What a knowledge base is
A knowledge base is a deliberately organized set of help articles — how-tos, FAQs, troubleshooting — written for readers to solve a problem fast. Content is curated, categorized, searchable, and often published externally so customers can help themselves. The priority is findability and accuracy: every article has an owner and a reason to exist.
What a wiki is
A wiki is a web of pages anyone on the team can create and edit, linked freely rather than rigidly categorized. It shines for living internal knowledge — processes, notes, tribal know-how — where speed of contribution matters more than polish.
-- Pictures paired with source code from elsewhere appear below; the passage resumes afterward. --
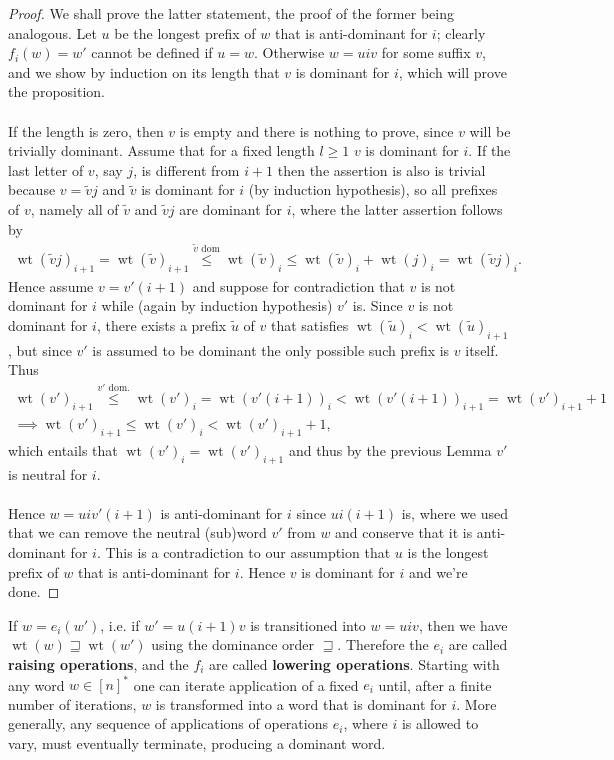 \documentclass{article}
\DeclareMathOperator{\wt}{wt}
\begin{document}
\begin{proof}
We shall prove the latter statement,  the proof of the former being analogous. Let $u$ be the longest prefix of $w$ that is anti-dominant for $i$; clearly $f_i(w)=w'$ cannot be defined if $u=w$. Otherwise $w=uiv$ for some suffix $v$, and we show by induction on its length that $v$ is dominant for $i$, which will prove the proposition. \\
\\
If the length is zero, then $v$ is empty and there is nothing to prove, since $v$ will be trivially dominant. Assume that for a fixed length $l \geq 1$ $v$ is dominant for $i$. If the last letter of $v$, say $j$, is different from $i+1$ then the assertion is also is trivial because $v=\widetilde{v}j$ and $\widetilde{v}$ is dominant for $i$ (by induction hypothesis), so all prefixes of $v$, namely all of $\widetilde{v}$ and $\widetilde{v}j$ are dominant for $i$, where the latter assertion follows by 
\begin{align*}
    \wt( \widetilde{v}j)_{i+1} = \wt(\widetilde{v})_{i+1} \overset{\widetilde{v} \text{ dom}}\leq \wt( \widetilde{v})_i \leq  \wt( \widetilde{v})_i + \wt(j)_i = \wt( \widetilde{v}j)_i.
\end{align*}
Hence assume $v=v'(i+1)$ and suppose for contradiction that $v$ is not dominant for $i$ while (again by induction hypothesis) $v'$ is. Since $v$ is not dominant for $i$, there exists a prefix $\widetilde{u}$ of $v$ that satisfies $\wt(\widetilde{u})_i < \wt(\widetilde{u})_{i+1}$, but since $v'$ is assumed to be dominant the only possible such prefix is $v$ itself. Thus 
\begin{align*}
  \wt(v')_{i+1} \overset{\text{$v'$ dom.}}\leq  \wt(v')_i = \wt(v'(i+1))_i < \wt(v'(i+1))_{i+1} = \wt(v')_{i+1}+1 \\
  \implies \wt(v')_{i+1} \leq \wt(v')_i < \wt(v')_{i+1}+1,
\end{align*} which entails that $\wt(v')_i = \wt(v')_{i+1}$ and thus by the previous Lemma $v'$ is neutral for $i$.
\\\\
Hence $w=uiv'(i+1)$ is anti-dominant for $i$ since $ui(i+1)$ is, where we used that we can remove the neutral (sub)word $v'$ from $w$ and conserve that it is anti-dominant for $i$. This is a contradiction to our assumption that $u$ is the longest prefix of $w$ that is anti-dominant for $i$. Hence $v$ is dominant for $i$ and we're done. 
\end{proof}
If $w= e_i(w')$, i.e. if $w'=u(i+1)v$ is transitioned into $w=uiv$, then we have $\wt(w) \sqsupseteq \wt(w')$ using the dominance order $\sqsupseteq$. Therefore the $e_i$ are called \textbf{raising operations}, and the $f_i$ are called \textbf{lowering operations}. Starting with any word $w \in [n]^*$ one can iterate application of a fixed $e_i$ until, after a finite number of iterations, $w$ is transformed into a word that is dominant for $i$. More generally, any sequence of applications of operations $e_i$, where $i$ is allowed to vary, must eventually terminate, producing a dominant word. 
\newpage
\end{document}
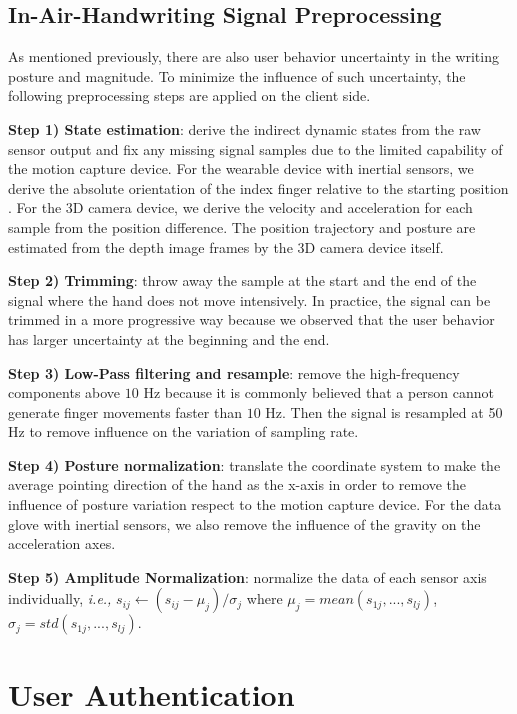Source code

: \documentclass[conference]{IEEEtran}
\begin{document}
\subsection{In-Air-Handwriting Signal Preprocessing}

As mentioned previously, there are also user behavior uncertainty in the writing posture and magnitude. To minimize the influence of such uncertainty, the following preprocessing steps are applied on the client side.

\textbf{Step 1) State estimation}: derive the indirect dynamic states from the raw sensor output and fix any missing signal samples due to the limited capability of the motion capture device. For the wearable device with inertial sensors, we derive the absolute orientation of the index finger relative to the starting position \cite{AHRS}. For the 3D camera device, we derive the velocity and acceleration for each sample from the position difference. The position trajectory and posture are estimated from the depth image frames by the 3D camera device itself.

\textbf{Step 2) Trimming}: throw away the sample at the start and the end of the signal where the hand does not move intensively. In practice, the signal can be trimmed in a more progressive way because we observed that the user behavior has larger uncertainty at the beginning and the end.

\textbf{Step 3) Low-Pass filtering and resample}: remove the high-frequency components above $10$ Hz because it is commonly believed that a person cannot generate finger movements faster than $10$ Hz. Then the signal is resampled at 50 Hz to remove influence on the variation of sampling rate.

\textbf{Step 4) Posture normalization}: translate the coordinate system to make the average pointing direction of the hand as the x-axis in order to remove the influence of posture variation respect to the motion capture device. For the data glove with inertial sensors, we also remove the influence of the gravity on the acceleration axes.

\textbf{Step 5) Amplitude Normalization}: normalize the data of each sensor axis individually, \textit{i.e.,} $s_{ij} \leftarrow (s_{ij} - \mu_{j}) / \sigma_{j}$
where 
$\mu_{j} = mean(s_{1j}, ..., s_{lj})$,    $\sigma_{j} = std(s_{1j}, ..., s_{lj}).$



\section{User Authentication}
\end{document}
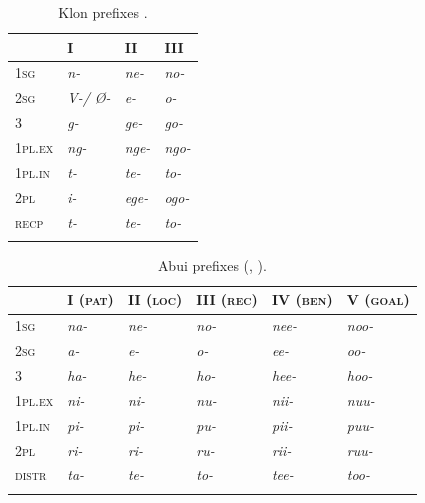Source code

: \begin{table}
\begin{tabularx}{.5\textwidth}{XXXX}
\lsptoprule
& I & II & III\\
\midrule
1\textsc{sg} & {\itshape n-} & {\itshape ne-} & {\itshape no-}\\
2\textsc{sg} & {\itshape V-/ {\O}-} & {\itshape e-} & {\itshape o-}\\
3 & {\itshape g-} & {\itshape ge-} & {\itshape go-}\\
{\scshape 1pl.ex} & {\itshape ng-} & {\itshape nge-} & {\itshape ngo-}\\
{\scshape 1pl.in} & {\itshape t-} & {\itshape te-} & {\itshape to-}\\
{\scshape 2pl} & {\itshape i-} & {\itshape ege-} & {\itshape ogo-}\\
{\scshape recp} & {\itshape t-} & {\itshape te-} & {\itshape to-}\\
\lspbottomrule
\end{tabularx}
\caption{Klon prefixes \citep[69, 39]{Baird2008}.}
\label{tab:1:5}
\end{table}

 


\begin{table} 
\begin{tabularx}{\textwidth}{XXXXXX}
\lsptoprule
 & {\scshape I (pat)} & {\scshape II (loc)} & {\scshape III (rec)} & {\scshape IV (ben)} & {\scshape V (goal)}\\
\midrule 
1\textsc{sg} & {\itshape na-} & {\itshape ne-} & {\itshape no-} & {\itshape nee-} & {\itshape noo-}\\
2\textsc{sg} & {\itshape a-} & {\itshape e-} & {\itshape o-} & {\itshape ee-} & {\itshape oo-}\\
3 & {\itshape ha-} & {\itshape he-} & {\itshape ho-} & {\itshape hee-} & {\itshape hoo-}\\
{\scshape 1pl.ex} & {\itshape ni-} & {\itshape ni-} & {\itshape nu-} & {\itshape nii-} & {\itshape nuu-}\\
{\scshape 1pl.in} & {\itshape pi-} & {\itshape pi-} & {\itshape pu-} & {\itshape pii-} & {\itshape puu-}\\
{\scshape 2pl} & {\itshape ri-} & {\itshape ri-} & {\itshape ru-} & {\itshape rii-} & {\itshape ruu-}\\
{\scshape distr} & {\itshape ta-} & {\itshape te-} & {\itshape to-} & {\itshape tee-} & {\itshape too-}\\
\lspbottomrule
\end{tabularx}

\caption{Abui prefixes (\citealt[78]{Kratochvil2007}, \citealt[591]{Kratochvil2011transitivity}).}
\label{tab:1:6}
\end{table}


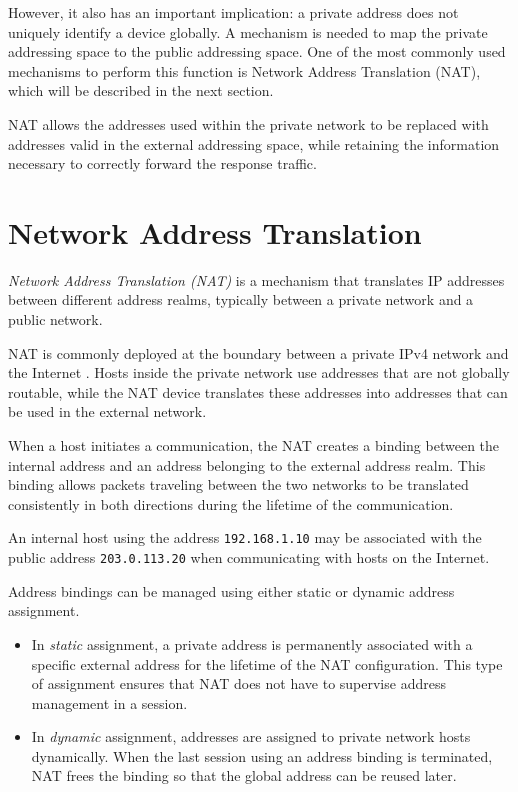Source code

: However, it also has an important implication: a private address does not uniquely identify a device globally. A mechanism is needed to map the private addressing space to the public addressing space. One of the most commonly used mechanisms to perform this function is Network Address Translation (NAT), which will be described in the next section.

NAT allows the addresses used within the private network to be replaced with addresses valid in the external addressing space, while retaining the information necessary to correctly forward the response traffic.

\newpage
\section{Network Address Translation}
\begin{definition}
	\textit{Network Address Translation (NAT)} is a mechanism
	that translates IP addresses between different address realms,
	typically between a private network and a public network.
\end{definition}

NAT is commonly deployed at the boundary between a private IPv4 network and the Internet \cite{rfc2663}.
Hosts inside the private network use addresses that are not globally routable, while the NAT device translates these addresses into addresses that can be used in the external network.

When a host initiates a communication, the NAT creates a binding between the internal address and an address belonging to the external address realm. This binding allows packets traveling between the two networks to be translated consistently in both directions during the lifetime of the communication.

\begin{example}
	An internal host using the address \texttt{192.168.1.10} may be associated with the public address \texttt{203.0.113.20} when communicating with hosts on the Internet.
\end{example}

Address bindings can be managed using either static or dynamic address assignment.
\begin{itemize}
	\item In \textit{static} assignment, a private address is permanently associated with a specific external address for the lifetime of the NAT configuration. This type of assignment ensures that NAT does not have to supervise address management in a session.

	\item In \textit{dynamic} assignment, addresses are assigned to private network hosts dynamically. When the last session using an address binding is terminated, NAT frees the binding so that the global address can be reused later.
\end{itemize}


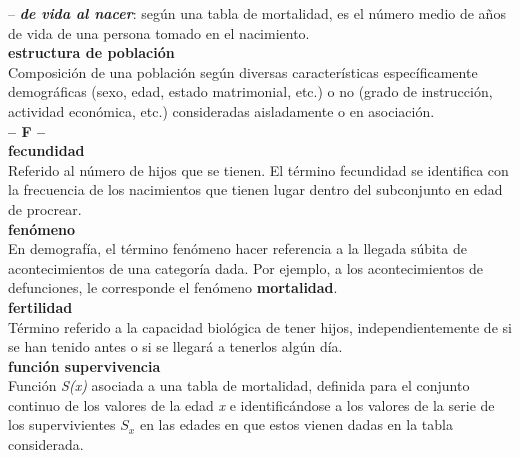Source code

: \begin{multicols}{2}
\vspace{-0.3cm}
--  \textbf{\textit{de vida al nacer}}: según una tabla de mortalidad, es el número medio de años de vida de una persona tomado en el nacimiento.\\

\noindent \textbf{\Large{estructura de población}}\\

\vspace{-0.3cm}
Composición de una población según diversas características específicamente demográficas (sexo, edad, estado matrimonial, etc.) o no (grado de instrucción, actividad económica, etc.) consideradas aisladamente o en asociación.\\

\noindent\textbf{\huge{-- F --}}\\

\noindent \textbf{\Large{fecundidad}}\\

\vspace{-0.3cm}
Referido al número de hijos que se tienen. El término fecundidad se identifica con la frecuencia de los nacimientos que tienen lugar dentro del subconjunto en edad de procrear.\\

\noindent \textbf{\Large{fenómeno}}\\

\vspace{-0.3cm}
En demografía, el término fenómeno hacer referencia a la llegada súbita de acontecimientos de una categoría dada. Por ejemplo, a los acontecimientos de defunciones, le corresponde el fenómeno \textbf{mortalidad}.\\

\noindent \textbf{\Large{fertilidad}}\\

\vspace{-0.3cm}
Término referido a la capacidad biológica de tener hijos, independientemente de si se han tenido antes o si se llegará a tenerlos algún día.\\

\noindent \textbf{\Large{función supervivencia}}\\

\vspace{-0.3cm}
Función \textit{S(x)} asociada a una tabla de mortalidad, definida para el conjunto continuo de los valores de la edad \textit{x} e identificándose a los valores de la serie de los supervivientes $S_{x}$ en las edades en que estos vienen dadas en la tabla considerada.\\


\end{multicols}
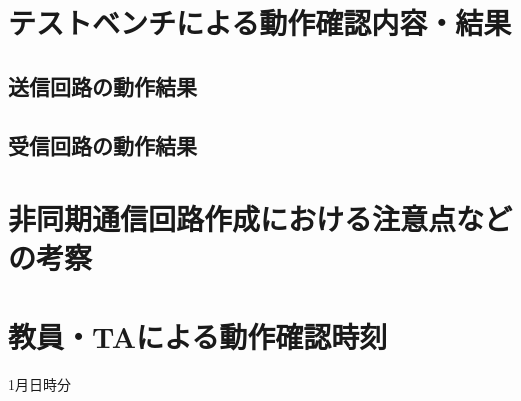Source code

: \documentclass[dvipdfmx]{jarticle}
\begin{document}
\section{テストベンチによる動作確認内容・結果}
\subsection{送信回路の動作結果}
\subsection{受信回路の動作結果}
\section{非同期通信回路作成における注意点などの考察}
\section{教員・TAによる動作確認時刻}
1月日時分
\end{document}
The flip side is that wikis drift toward sprawl and stale pages without active gardening.
When to use which
Use a knowledge base when the audience is customers (or anyone self-serving answers) and findability matters — it deflects tickets and feeds your AI agent. Use a wiki for internal, collaborative documentation that changes often. Many teams run both: a polished external knowledge base for customers, and a wiki for internal ops.
Which should you use?
If your goal is to deflect tickets and let customers (and an AI agent) find answers, build a knowledge base — structure and curation are the point. If your goal is fast, internal, collaborative note-keeping, a wiki fits better. They're not rivals; many teams keep a customer-facing knowledge base and an internal wiki side by side.